Sin embargo, cuando las complicaciones para los artífices de la película parecen estrecharse -aunque, en el fondo, ellos aún las desconozcan-, el relato ofrecerá un giro magnífico cuando el protagonista se dirija a un estudio para atender una llamada. Será el acercamiento al joven productor Jack Williams (William Schallert) quien, con el enorme parecido que albergaba sobre su padre, servirá para que Agnus se sincere y revele su verdadero pasado y, con él, la admiración que en su joven interlocutor reflejará ante su obra silente. Una secuencia conmovedora en su sinceridad, como bastante antes lo supondría aquella en que el anciano Gregory mostraría a su nuevo amigo su pequeño museo de objetos cinematográficos, pertenecientes a figuras como el citado Griffith o Rodolfo Valentino. O también aquella en la que Susan ofrecerá un estremecedor monólogo encarnando su propio papel -delante de su abuelo sordo- y su propio padre contemple la secuencia,asumiendo el drama interior de la muchacha, que Haas acierta al planificar rompiendo la lógica de la película que se está realizando y, por el contrario, adentrándose en la realidad expresada por la muchacha.

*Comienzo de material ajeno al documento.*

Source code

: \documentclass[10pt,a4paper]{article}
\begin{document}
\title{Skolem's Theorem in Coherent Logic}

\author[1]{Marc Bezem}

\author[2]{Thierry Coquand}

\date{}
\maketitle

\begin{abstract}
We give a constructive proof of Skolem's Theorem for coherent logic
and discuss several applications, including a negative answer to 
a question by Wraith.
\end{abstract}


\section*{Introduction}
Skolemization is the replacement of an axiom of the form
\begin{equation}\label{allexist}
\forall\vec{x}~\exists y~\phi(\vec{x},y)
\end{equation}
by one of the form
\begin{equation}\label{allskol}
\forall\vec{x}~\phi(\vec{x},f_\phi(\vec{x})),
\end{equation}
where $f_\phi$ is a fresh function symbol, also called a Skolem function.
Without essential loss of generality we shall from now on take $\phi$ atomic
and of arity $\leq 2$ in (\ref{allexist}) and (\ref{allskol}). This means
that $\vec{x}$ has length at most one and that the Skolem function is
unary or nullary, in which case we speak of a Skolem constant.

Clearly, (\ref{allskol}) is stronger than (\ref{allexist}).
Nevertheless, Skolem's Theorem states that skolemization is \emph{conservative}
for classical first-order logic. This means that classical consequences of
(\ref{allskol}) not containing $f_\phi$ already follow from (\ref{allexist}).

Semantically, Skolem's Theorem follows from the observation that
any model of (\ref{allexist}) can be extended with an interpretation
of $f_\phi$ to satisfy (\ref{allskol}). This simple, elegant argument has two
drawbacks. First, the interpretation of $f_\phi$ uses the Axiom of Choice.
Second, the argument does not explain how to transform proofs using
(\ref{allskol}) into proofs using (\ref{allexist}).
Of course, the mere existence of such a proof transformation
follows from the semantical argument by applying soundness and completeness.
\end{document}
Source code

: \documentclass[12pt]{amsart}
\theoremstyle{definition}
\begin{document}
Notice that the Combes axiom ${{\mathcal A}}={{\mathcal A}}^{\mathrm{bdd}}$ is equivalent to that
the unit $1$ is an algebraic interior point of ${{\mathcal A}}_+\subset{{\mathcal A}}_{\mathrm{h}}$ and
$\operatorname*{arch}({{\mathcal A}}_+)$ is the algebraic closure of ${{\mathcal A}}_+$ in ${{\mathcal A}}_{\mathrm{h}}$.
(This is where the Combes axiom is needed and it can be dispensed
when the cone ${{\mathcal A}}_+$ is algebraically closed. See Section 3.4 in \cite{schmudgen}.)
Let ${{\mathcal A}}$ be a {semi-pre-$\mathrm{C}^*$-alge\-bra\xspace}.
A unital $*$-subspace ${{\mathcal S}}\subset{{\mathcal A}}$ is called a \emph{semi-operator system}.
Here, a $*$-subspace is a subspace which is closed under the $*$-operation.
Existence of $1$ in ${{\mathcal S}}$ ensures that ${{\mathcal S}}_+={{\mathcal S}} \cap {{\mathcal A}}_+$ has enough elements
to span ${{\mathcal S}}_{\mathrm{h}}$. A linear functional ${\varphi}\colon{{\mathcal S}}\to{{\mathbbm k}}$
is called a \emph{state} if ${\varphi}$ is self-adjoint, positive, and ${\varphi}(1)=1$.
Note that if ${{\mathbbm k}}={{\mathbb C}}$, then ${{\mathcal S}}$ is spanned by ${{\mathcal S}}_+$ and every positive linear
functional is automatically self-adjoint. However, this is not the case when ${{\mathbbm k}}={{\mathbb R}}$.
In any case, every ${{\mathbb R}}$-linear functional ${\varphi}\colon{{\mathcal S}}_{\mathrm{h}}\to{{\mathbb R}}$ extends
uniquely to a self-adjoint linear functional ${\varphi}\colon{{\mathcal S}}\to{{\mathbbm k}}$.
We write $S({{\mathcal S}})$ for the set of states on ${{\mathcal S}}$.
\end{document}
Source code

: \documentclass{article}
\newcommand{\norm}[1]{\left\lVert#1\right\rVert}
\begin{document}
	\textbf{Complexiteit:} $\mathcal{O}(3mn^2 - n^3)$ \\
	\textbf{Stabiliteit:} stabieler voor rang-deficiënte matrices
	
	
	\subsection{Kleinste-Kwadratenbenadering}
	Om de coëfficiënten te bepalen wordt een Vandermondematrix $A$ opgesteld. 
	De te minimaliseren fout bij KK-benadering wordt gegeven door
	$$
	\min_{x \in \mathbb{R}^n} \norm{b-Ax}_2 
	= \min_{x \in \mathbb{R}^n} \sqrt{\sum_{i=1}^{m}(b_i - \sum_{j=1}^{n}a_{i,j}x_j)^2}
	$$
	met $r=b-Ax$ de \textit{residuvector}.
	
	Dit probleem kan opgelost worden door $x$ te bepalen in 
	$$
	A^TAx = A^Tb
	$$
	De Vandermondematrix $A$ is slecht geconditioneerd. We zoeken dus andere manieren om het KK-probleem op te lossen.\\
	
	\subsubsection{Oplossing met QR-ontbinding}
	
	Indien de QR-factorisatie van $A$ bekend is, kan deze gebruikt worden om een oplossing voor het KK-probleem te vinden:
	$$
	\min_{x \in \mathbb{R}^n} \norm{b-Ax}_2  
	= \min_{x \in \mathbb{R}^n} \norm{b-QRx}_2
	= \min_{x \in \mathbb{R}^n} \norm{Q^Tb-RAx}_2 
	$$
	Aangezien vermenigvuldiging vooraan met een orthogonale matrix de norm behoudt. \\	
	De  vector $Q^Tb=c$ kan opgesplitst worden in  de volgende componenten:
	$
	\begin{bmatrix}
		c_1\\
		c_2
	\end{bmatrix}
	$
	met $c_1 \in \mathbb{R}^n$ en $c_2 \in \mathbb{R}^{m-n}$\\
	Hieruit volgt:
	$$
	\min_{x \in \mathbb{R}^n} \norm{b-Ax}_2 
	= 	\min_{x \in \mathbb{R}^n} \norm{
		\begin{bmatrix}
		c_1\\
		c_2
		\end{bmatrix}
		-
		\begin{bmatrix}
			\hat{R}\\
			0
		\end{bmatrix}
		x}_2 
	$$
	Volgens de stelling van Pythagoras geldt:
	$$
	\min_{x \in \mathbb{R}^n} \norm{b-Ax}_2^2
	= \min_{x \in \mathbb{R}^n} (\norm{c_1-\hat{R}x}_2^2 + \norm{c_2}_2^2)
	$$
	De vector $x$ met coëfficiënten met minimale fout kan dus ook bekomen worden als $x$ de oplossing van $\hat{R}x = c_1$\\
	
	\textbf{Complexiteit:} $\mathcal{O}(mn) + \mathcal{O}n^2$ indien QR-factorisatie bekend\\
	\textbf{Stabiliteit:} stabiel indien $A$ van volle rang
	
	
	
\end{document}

A PARADISE ALLEY -la calle del Paraíso- se le pueden y deben perdonar deficiencias e ingenuidades, dada la entrega con la que está realizada, y finaliza de manera feliz, como en un cuento de hadas. El mandatario del estudio al que pertenece el joven Williams -que en una junta reclama producciones que aboguen por un cine independiente y fresco- acudirá al lugar del rodaje cuando Agnus se encontraba a punto de sufrir dificultades por unos agentes, y recibirá la promesa de este de financiar la película, esta vez sí, rodada, y planteando a los vecinos que lo hasta ahora realizado era un ensayo previo. Y de manera inesperada, casi como si nos adentráramos en el mundo de Leo McCarey, se adentrará en los últimos fotogramas del film de Haas una extraña sensación de felicidad colectiva, que se prolongará incluso en esa última mirada, cómplice, a la joven pareja de enamorados, a la que esta catarsis de optimismo les brindará una oportunidad en el futuro. El destino quiso que esta película tan humilde se convirtiera en el testamento de un cineasta también humilde e implicado. Por una vez, el destino hizo bien sus deberes.